Acho que as redes sociais tem matado meu desejo de criar. Fiquei pra trás, não sou nem quero ser criadora de conteúdo, explicar a vida com cards pra ver se alguma marca se interessa pelo meu trabalho de graça. Me sinto numa menopausa existencial. Claro que a cabeça está ruim, a situação está ruim, como eu vou criar nesse cenário? Pois é justamente assim que eu criava antes, nas adversidades. Sobre elas. Agora tenho vergonha demais pra admitir as mazelas da vida. Um pouco porque aprendi que tem gente que gosta de ver os outros em uma vidinha de merda e não vou ser esse entretenimento. De novo, as redes sociais trazendo o pior à tona, escândalo, fofoca, a vida alheia. Cansadíssima disso, desinteressada de escândalos e fofocas, decepcionada com a política (menos com você, Erika Hilton) e cansada, muito cansada.

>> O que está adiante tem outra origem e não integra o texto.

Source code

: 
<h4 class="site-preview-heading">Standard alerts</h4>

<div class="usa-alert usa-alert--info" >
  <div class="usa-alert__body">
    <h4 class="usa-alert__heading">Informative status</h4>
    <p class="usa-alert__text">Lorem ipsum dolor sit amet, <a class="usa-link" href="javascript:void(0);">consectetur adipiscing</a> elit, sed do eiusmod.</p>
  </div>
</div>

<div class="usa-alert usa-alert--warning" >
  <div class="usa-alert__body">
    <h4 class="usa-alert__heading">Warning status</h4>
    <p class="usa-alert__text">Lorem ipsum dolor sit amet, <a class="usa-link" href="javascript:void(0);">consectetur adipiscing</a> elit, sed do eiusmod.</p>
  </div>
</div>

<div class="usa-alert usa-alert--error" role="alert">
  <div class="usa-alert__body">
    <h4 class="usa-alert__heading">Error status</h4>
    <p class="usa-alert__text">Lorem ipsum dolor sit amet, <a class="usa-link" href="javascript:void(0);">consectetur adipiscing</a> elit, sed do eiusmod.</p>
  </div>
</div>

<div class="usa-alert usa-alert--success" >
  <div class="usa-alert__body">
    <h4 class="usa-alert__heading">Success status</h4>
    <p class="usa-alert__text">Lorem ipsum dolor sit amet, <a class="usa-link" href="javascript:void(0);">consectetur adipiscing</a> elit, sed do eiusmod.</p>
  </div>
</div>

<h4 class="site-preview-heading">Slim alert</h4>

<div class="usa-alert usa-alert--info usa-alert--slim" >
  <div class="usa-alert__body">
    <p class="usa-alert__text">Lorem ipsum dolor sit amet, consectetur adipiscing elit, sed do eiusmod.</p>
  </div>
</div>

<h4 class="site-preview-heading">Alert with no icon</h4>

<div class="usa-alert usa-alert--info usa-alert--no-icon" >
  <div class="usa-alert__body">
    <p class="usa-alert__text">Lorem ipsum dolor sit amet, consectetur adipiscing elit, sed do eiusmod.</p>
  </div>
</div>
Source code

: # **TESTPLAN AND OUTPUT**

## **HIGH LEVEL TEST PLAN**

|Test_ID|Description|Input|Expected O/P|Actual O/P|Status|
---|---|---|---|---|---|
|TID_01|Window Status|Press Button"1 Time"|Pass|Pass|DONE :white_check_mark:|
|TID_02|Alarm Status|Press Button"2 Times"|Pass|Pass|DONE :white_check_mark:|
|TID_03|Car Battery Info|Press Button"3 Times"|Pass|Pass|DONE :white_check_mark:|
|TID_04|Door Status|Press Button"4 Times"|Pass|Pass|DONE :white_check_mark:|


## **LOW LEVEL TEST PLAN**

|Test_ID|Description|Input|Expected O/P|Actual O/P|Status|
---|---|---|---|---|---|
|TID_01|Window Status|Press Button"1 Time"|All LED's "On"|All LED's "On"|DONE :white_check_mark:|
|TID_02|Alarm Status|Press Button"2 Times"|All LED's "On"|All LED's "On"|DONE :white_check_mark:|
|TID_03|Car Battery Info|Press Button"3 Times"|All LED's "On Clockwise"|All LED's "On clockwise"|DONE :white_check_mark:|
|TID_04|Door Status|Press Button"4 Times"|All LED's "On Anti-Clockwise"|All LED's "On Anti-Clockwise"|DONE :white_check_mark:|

Da minha mudança também. Que caos, me sinto em uma novela. Agora tenho vários vizinhos de terreno e preciso conviver em pequena sociedade, o que me faz arrepiar. São várias pessoas na mesma casa, eu alugo a casa de cima. Meu banheiro próprio é um triste banheiro sem caída de água e com a pia dentro do box, que nem é box, é cortina de 19,90 mas quem sou eu pra reclamar, né? Esqueci de especificar ao universo que queria um banheiro de patricinha. "VOCÊ disse BANHEIRO PRÓPRIO", disse o universo em minha cara enquanto eu manejo o rodo pela enésima vez no dia. Isso eu tenho. Tanta gente sem banheiro próprio. Eu aqui reclamando. Pra vocês. Foi mal. Deixa eu resgatar alguma coisa bonita e inédita pra vocês.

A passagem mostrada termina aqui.